This year’s Knudepunkt larp conference saw the publication of two books, first the Nordic larp yearbook 2014 and now a collection of articles about larp, the scene, game design, and other related matters. Edited by Charles Bo Nielsen and Claus Raasted, it’s called The Knudepunkt 2015 Companion Book, and you can download it here as a free PDF.
Introducing new concepts and terminology is one of this year’s book’s themes. Steering is one of these concepts, and it means consciously directing your game experience towards some kind of a goal for other than in-game reasons. Trying to kill the king because my character hates the king is not steering. Trying to kill the king because I want to get killed in a glorious death scene is steering.

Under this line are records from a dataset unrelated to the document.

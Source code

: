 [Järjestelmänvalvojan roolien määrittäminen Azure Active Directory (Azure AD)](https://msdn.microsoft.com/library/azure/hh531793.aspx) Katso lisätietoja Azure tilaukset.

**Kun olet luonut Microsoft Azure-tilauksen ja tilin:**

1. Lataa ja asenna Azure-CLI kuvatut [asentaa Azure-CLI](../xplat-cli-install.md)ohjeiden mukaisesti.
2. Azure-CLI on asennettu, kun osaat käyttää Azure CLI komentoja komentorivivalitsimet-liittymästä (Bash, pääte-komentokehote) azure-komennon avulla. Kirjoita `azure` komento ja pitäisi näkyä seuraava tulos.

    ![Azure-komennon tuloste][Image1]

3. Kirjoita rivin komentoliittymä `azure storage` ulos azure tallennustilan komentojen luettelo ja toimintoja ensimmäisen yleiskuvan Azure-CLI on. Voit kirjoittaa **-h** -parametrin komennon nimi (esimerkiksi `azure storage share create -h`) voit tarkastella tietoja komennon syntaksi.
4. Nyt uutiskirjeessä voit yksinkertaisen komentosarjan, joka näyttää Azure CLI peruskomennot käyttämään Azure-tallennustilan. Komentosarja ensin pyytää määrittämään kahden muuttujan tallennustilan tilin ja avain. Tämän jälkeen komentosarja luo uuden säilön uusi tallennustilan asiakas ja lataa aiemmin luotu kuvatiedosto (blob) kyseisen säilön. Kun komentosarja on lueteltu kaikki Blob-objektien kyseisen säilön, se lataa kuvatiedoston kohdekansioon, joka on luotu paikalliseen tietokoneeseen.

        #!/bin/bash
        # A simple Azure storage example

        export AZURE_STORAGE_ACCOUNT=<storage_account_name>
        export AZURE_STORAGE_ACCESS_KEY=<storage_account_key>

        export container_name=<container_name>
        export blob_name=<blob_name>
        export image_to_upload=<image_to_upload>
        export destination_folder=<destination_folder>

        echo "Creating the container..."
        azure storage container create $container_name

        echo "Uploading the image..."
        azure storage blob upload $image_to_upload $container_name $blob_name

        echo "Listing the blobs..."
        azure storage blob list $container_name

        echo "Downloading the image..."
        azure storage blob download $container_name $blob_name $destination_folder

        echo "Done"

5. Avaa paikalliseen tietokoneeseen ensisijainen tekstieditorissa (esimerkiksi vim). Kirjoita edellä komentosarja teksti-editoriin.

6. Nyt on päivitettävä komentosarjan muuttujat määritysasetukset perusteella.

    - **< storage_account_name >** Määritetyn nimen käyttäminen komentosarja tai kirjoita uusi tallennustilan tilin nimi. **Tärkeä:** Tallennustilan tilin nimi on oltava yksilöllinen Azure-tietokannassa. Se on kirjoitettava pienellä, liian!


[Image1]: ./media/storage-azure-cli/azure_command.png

The two articles about this idea are one of the highlights of the book. Markus Montola, Jaakko Stenros and Eleanor Saitta outline the idea in their article The Art of Steering. Mike Pohjola gives it personal weight in his excellent essay Steering for Immersion in Five Nordic Larps. He writes about his personal experiences steering towards certain kinds of play.
I have an article in the book about documentation and questions of private and public play. Jamie MacDonald writes about similar subjects in a more comprehensive way in his article On Publicity and Privacy, using data from a survey on the subject of larp documentation.

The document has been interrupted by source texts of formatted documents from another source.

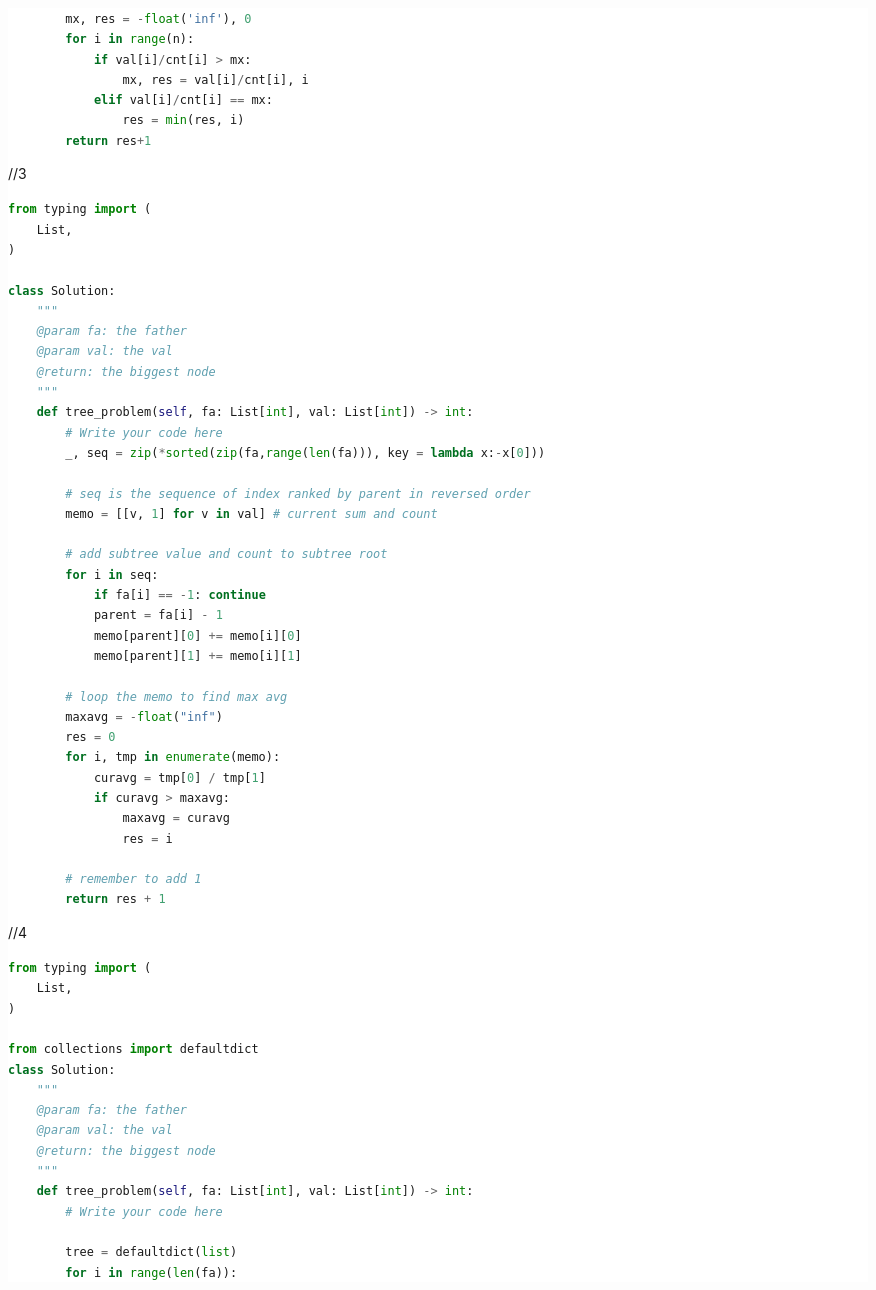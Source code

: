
 ```py
        mx, res = -float('inf'), 0
        for i in range(n):
            if val[i]/cnt[i] > mx:
                mx, res = val[i]/cnt[i], i 
            elif val[i]/cnt[i] == mx:
                res = min(res, i)
        return res+1
```
//3
```py
from typing import (
    List,
)

class Solution:
    """
    @param fa: the father
    @param val: the val
    @return: the biggest node
    """
    def tree_problem(self, fa: List[int], val: List[int]) -> int:
        # Write your code here
        _, seq = zip(*sorted(zip(fa,range(len(fa))), key = lambda x:-x[0]))
        
        # seq is the sequence of index ranked by parent in reversed order
        memo = [[v, 1] for v in val] # current sum and count
		
        # add subtree value and count to subtree root
        for i in seq:
            if fa[i] == -1: continue
            parent = fa[i] - 1
            memo[parent][0] += memo[i][0]
            memo[parent][1] += memo[i][1]
        
        # loop the memo to find max avg
        maxavg = -float("inf")
        res = 0
        for i, tmp in enumerate(memo):
            curavg = tmp[0] / tmp[1]
            if curavg > maxavg:
                maxavg = curavg
                res = i
        
        # remember to add 1 
        return res + 1
```
//4
```py
from typing import (
    List,
)

from collections import defaultdict
class Solution:
    """
    @param fa: the father
    @param val: the val
    @return: the biggest node
    """
    def tree_problem(self, fa: List[int], val: List[int]) -> int:
        # Write your code here

        tree = defaultdict(list)
        for i in range(len(fa)):
```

Another strong theme in the book is a sense of history: We’re finally old enough to have some perspective. This shows in many different ways. Myriel Balzer’s article about edularp is not about using larp to teach; it’s about teaching people how to use larp to teach.
Eirik Fatland and Markus Montola have a wonderful article called The Blockbuster Formula, analyzing the design of recent games like The Monitor Celestra and The College of Wizardry. It goes through some classic methods of larp design, and how these are updated and complemented by new ideas. It finally rehabilitates some old school ideas of design for a new era of Nordic larp.

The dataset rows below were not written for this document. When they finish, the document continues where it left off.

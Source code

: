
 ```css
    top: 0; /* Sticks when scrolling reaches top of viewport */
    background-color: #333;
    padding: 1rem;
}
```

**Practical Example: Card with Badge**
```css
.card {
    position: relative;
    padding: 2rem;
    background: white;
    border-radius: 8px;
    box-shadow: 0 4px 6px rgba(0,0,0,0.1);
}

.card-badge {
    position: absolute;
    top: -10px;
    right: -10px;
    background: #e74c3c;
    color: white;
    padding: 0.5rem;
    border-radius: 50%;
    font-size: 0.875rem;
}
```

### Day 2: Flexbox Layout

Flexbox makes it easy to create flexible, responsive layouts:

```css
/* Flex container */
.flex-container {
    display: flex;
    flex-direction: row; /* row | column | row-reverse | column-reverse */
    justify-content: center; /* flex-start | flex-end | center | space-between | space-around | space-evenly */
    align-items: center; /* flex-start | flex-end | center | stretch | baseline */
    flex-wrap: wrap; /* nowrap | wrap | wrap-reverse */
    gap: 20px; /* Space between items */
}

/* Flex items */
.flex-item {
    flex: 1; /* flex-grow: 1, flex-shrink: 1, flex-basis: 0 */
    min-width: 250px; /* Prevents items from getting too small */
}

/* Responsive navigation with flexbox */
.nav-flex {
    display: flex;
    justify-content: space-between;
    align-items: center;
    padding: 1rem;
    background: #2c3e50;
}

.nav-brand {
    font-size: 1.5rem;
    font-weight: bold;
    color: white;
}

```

The practical and the political intersect with design in an article by Kaisa Kangas called Processing Political Larps. She writes about political games, and talks about the challenges you can have debriefing them, as seen in the larp Halat hisar, on which I also worked.
This year’s book is a fast read, and you can get into some really interesting ideas and concepts in an afternoon. Short is sweet. However, perhaps next year we’d be ready to read some longer essays along with the shorter pieces?